● Action item
In the records that follow, find each line with the word "Kubernetes" and copy it.

Rendered images with source text
------------
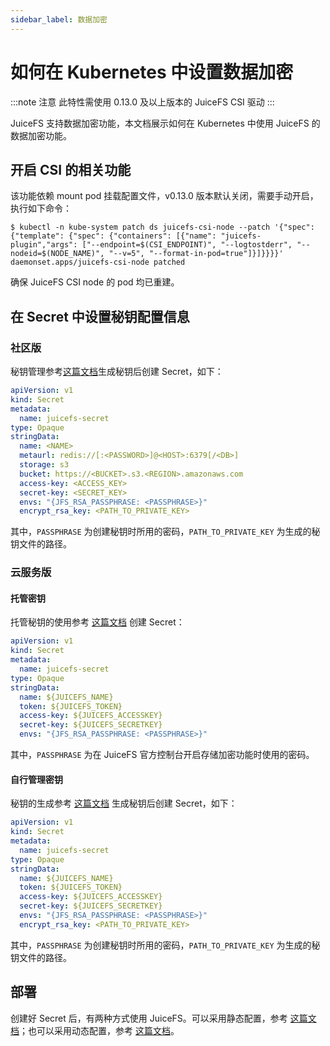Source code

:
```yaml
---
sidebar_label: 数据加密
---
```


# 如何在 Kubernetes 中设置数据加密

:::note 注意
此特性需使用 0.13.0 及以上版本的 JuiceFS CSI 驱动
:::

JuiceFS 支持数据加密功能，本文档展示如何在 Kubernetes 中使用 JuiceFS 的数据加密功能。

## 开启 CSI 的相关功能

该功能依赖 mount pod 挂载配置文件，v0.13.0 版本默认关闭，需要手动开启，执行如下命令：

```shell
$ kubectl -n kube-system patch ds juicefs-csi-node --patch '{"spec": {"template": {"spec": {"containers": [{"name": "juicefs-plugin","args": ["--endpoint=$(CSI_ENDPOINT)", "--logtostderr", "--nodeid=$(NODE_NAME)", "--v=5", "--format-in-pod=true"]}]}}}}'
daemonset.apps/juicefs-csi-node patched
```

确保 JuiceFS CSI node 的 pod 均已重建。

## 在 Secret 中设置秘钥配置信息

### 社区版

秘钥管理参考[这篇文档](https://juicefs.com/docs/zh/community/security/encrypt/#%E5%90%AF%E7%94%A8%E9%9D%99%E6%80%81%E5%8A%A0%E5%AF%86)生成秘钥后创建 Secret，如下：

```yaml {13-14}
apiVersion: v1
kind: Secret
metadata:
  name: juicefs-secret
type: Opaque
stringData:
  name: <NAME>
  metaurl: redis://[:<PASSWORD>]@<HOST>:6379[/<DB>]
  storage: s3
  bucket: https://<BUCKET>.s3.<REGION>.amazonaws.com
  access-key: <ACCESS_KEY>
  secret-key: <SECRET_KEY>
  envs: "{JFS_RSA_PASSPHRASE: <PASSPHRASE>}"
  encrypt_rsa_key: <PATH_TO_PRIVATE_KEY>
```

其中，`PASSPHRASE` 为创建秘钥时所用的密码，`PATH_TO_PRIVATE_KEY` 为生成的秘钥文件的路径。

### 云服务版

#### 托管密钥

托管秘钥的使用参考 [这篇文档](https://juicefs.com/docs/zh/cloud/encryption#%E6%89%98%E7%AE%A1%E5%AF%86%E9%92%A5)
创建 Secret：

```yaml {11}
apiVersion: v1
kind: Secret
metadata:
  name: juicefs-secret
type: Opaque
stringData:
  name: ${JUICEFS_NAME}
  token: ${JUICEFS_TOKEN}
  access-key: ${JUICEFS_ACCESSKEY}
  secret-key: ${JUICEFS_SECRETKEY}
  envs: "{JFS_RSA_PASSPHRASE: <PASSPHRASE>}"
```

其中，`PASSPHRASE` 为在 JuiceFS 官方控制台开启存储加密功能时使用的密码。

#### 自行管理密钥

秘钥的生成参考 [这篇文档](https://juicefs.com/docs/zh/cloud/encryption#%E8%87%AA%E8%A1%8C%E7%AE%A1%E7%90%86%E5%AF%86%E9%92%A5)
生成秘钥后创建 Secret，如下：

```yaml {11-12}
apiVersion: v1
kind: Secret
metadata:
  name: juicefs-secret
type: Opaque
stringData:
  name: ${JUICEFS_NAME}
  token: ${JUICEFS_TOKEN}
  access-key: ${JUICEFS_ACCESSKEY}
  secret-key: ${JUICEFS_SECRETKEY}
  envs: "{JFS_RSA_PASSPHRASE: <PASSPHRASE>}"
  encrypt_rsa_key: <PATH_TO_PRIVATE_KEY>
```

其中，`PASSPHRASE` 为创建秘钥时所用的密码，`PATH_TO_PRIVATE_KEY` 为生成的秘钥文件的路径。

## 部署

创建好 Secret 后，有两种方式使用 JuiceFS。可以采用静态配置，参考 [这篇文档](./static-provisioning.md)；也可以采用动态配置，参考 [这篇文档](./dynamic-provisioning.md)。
------------
● Exercise solution
# 如何在 Kubernetes 中设置数据加密
JuiceFS 支持数据加密功能，本文档展示如何在 Kubernetes 中使用 JuiceFS 的数据加密功能。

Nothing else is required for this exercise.